Dans cette classe d’âge, certains phénomènes doivent être pris en compte. La consommation de cannabis peut provoquer des déficits de l’attention et de la concentration, et un usage chronique peut avoir des conséquences sur le parcours scolaire. On peut éprouver des problèmes d’apprentissage lorsque l’on est sous l’effet aigu du cannabis, car le fonctionnement de la mémoire est modifié. Si les adolescents sont souvent bien informés, il est capital que les parents le soient aussi, par exemple à l’aide des documents thématiques disponibles en ligne.

Par ailleurs, il est important de comprendre les choses dans leur globalité, car c’est l’ensemble de la situation biopsychosociale qui doit être pris en compte pour évaluer la consommation d’un jeune. L’expérience psychotrope doit être envisagée comme l’interaction de la substance (ou du déclencheur), des réalités de l’usager et du contexte social. Parfois, il faut savoir reconnaître son incapacité à communiquer avec un adolescent et rechercher le contact directement avec un professionnel qui pourra alors reprendre la discussion avec un regard neuf ou conseiller adéquatement un enfant.

L’intervention précoce est un modèle qui a fait ses preuves, car il vise à repérer très tôt les jeunes ayant besoin de soutien. Cette méthode vise à considérer l’adolescent dans son environnement direct en impliquant de nombreuses dimensions importantes pour lui. Au premier rang desquelles, la famille, l’école, les institutions en lien avec l’adolescent, et bien sûr le·la principal·e intéressé·e. Toutes ces sphères sont sensibilisées pour favoriser un environnement serein et propice au dialogue ainsi qu’au repérage d’un problème de consommation. L’intégration et l’amélioration de la qualité de vie sont au centre du concept. Pour plus d’informations, le GREA met à disposition un fact-sheet sur cette thématique.

Le marché du CBD

En 2011, le taux de THC (qui définit le caractère légal ou non d’une plante de chanvre) est passé de 0.2% à 1%. Alors que l’écho des succès du cannabis médical aux Etats-Unis traverse l’Atlantique, les chanvriers suisses développent des variétés légales de cannabis à haut taux de CBD. Plus connu pour ses propriétés thérapeutiques, cette substance, présente à l’état naturel dans le cannabis, n’est pas psychoactive. Au contraire, elle est reconnue pour moduler et modérer le potentiel psychotrope du THC. Les produits de cannabis contenant du CBD sont alors relativement peu présents dans les commerces. Cinq ans plus tard, durant l’été 2016, une première entreprise commercialise des produits de cannabis légaux en tant que succédané de tabac.

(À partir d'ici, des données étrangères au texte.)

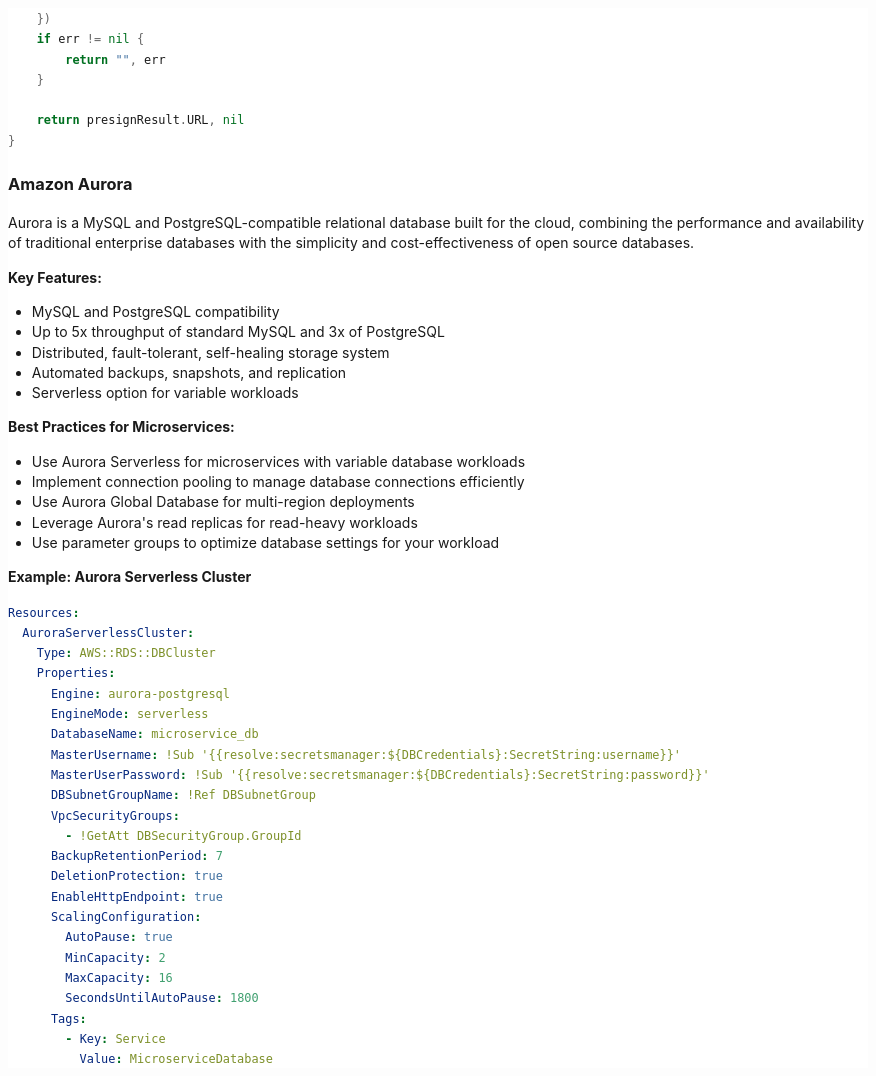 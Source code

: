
 ```go
	})
	if err != nil {
		return "", err
	}

	return presignResult.URL, nil
}
```

### Amazon Aurora

Aurora is a MySQL and PostgreSQL-compatible relational database built for the cloud, combining the performance and availability of traditional enterprise databases with the simplicity and cost-effectiveness of open source databases.

**Key Features:**
- MySQL and PostgreSQL compatibility
- Up to 5x throughput of standard MySQL and 3x of PostgreSQL
- Distributed, fault-tolerant, self-healing storage system
- Automated backups, snapshots, and replication
- Serverless option for variable workloads

**Best Practices for Microservices:**
- Use Aurora Serverless for microservices with variable database workloads
- Implement connection pooling to manage database connections efficiently
- Use Aurora Global Database for multi-region deployments
- Leverage Aurora's read replicas for read-heavy workloads
- Use parameter groups to optimize database settings for your workload

**Example: Aurora Serverless Cluster**

```yaml
Resources:
  AuroraServerlessCluster:
    Type: AWS::RDS::DBCluster
    Properties:
      Engine: aurora-postgresql
      EngineMode: serverless
      DatabaseName: microservice_db
      MasterUsername: !Sub '{{resolve:secretsmanager:${DBCredentials}:SecretString:username}}'
      MasterUserPassword: !Sub '{{resolve:secretsmanager:${DBCredentials}:SecretString:password}}'
      DBSubnetGroupName: !Ref DBSubnetGroup
      VpcSecurityGroups:
        - !GetAtt DBSecurityGroup.GroupId
      BackupRetentionPeriod: 7
      DeletionProtection: true
      EnableHttpEndpoint: true
      ScalingConfiguration:
        AutoPause: true
        MinCapacity: 2
        MaxCapacity: 16
        SecondsUntilAutoPause: 1800
      Tags:
        - Key: Service
          Value: MicroserviceDatabase
```
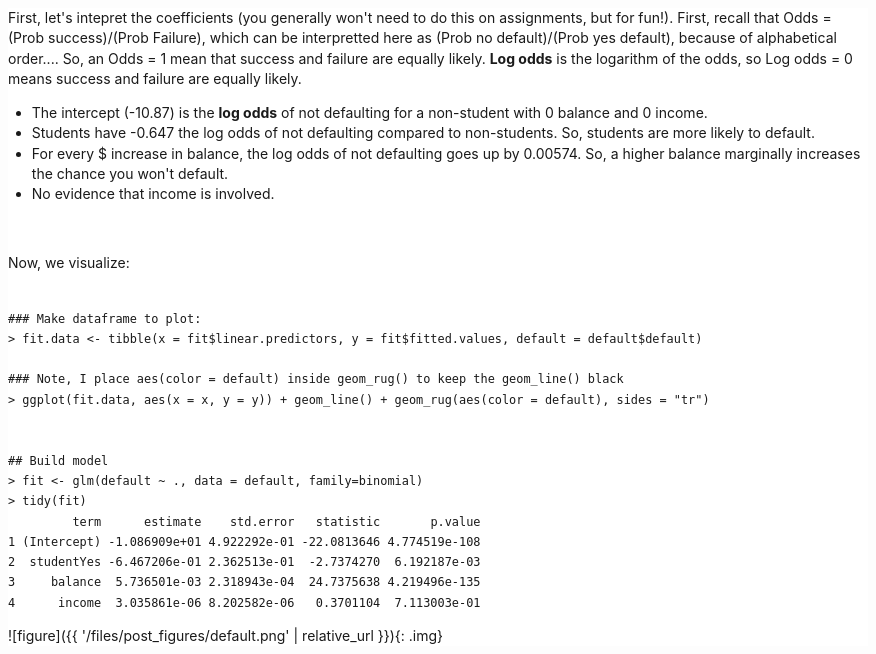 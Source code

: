 First, let's intepret the coefficients (you generally won't need to do this on assignments, but for fun!). First, recall that Odds = (Prob success)/(Prob Failure), which can be interpretted here as (Prob no default)/(Prob yes default), because of alphabetical order.... So, an Odds = 1 mean that success and failure are equally likely. **Log odds** is the logarithm of the odds, so Log odds = 0 means success and failure are equally likely. 

+ The intercept (-10.87) is the **log odds** of not defaulting for a non-student with 0 balance and 0 income.
+ Students have -0.647 the log odds of not defaulting compared to non-students. So, students are more likely to default.
+ For every $ increase in balance, the log odds of not defaulting goes up by 0.00574. So, a higher balance marginally increases the chance you won't default.
+ No evidence that income is involved.

<br> 

Now, we visualize:

<pre><code class="language-r">
### Make dataframe to plot:
> fit.data <- tibble(x = fit$linear.predictors, y = fit$fitted.values, default = default$default)

### Note, I place aes(color = default) inside geom_rug() to keep the geom_line() black
> ggplot(fit.data, aes(x = x, y = y)) + geom_line() + geom_rug(aes(color = default), sides = "tr")


## Build model
> fit <- glm(default ~ ., data = default, family=binomial)
> tidy(fit)
         term      estimate    std.error   statistic       p.value
1 (Intercept) -1.086909e+01 4.922292e-01 -22.0813646 4.774519e-108
2  studentYes -6.467206e-01 2.362513e-01  -2.7374270  6.192187e-03
3     balance  5.736501e-03 2.318943e-04  24.7375638 4.219496e-135
4      income  3.035861e-06 8.202582e-06   0.3701104  7.113003e-01
</code></pre>

![figure]({{ '/files/post_figures/default.png' | relative_url }}){: .img}


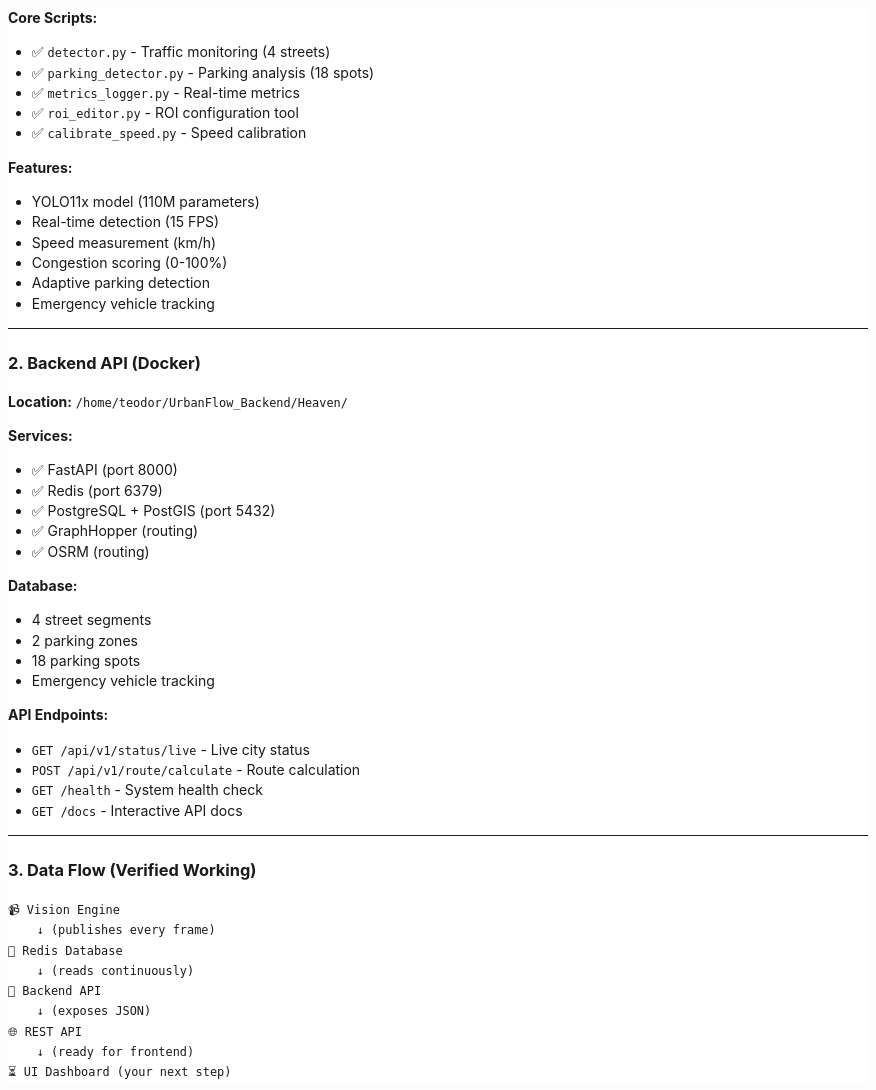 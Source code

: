 **Core Scripts:**
- ✅ `detector.py` - Traffic monitoring (4 streets)
- ✅ `parking_detector.py` - Parking analysis (18 spots)
- ✅ `metrics_logger.py` - Real-time metrics
- ✅ `roi_editor.py` - ROI configuration tool
- ✅ `calibrate_speed.py` - Speed calibration

**Features:**
- YOLO11x model (110M parameters)
- Real-time detection (15 FPS)
- Speed measurement (km/h)
- Congestion scoring (0-100%)
- Adaptive parking detection
- Emergency vehicle tracking

---

### 2. Backend API (Docker)
**Location:** `/home/teodor/UrbanFlow_Backend/Heaven/`

**Services:**
- ✅ FastAPI (port 8000)
- ✅ Redis (port 6379)
- ✅ PostgreSQL + PostGIS (port 5432)
- ✅ GraphHopper (routing)
- ✅ OSRM (routing)

**Database:**
- 4 street segments
- 2 parking zones
- 18 parking spots
- Emergency vehicle tracking

**API Endpoints:**
- `GET /api/v1/status/live` - Live city status
- `POST /api/v1/route/calculate` - Route calculation
- `GET /health` - System health check
- `GET /docs` - Interactive API docs

---

### 3. Data Flow (Verified Working)

```
📹 Vision Engine
    ↓ (publishes every frame)
🔴 Redis Database
    ↓ (reads continuously)
🧠 Backend API
    ↓ (exposes JSON)
🌐 REST API
    ↓ (ready for frontend)
⏳ UI Dashboard (your next step)
```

Au printemps 2018, le nombre de producteurs enregistrés est passé de 6 à près de 500 en moins de 2 ans, et le cannabis CBD est commercialisé tous azimuts : grande distribution, internet, magasins spécialisés, débitants de tabac, entre autres. Au vu des quantités produites et de sa position centrale dans les flux commerciaux, la Suisse est devenue l’épicentre européen du cannabis légal. La qualité de ces produits commercialisés légalement ne fait pas l’objet de contrôle de la part des autorités. Aujourd’hui, on compte environ 200 entreprises produisant du CBD et se préparant à une éventuelle légalisation du cannabis avec >1% de THC.

Conclusion

En Suisse, les voyants semblent au vert pour sortir le marché du cannabis des mains des criminels et contrôler sérieusement les conditions de sa production et de son accès. En témoignent les résultats d’un sondage – réalisé par le Fachverband Sucht et publié durant l’été 2017 – qui indique que deux tiers de nos concitoyens sont favorables à la levée de l’interdiction et à une régulation légale du marché du cannabis.

Il reste maintenant aux forces politiques, à tous les niveaux du fédéralisme, à trouver un chemin pour dépasser le modèle prohibitionniste.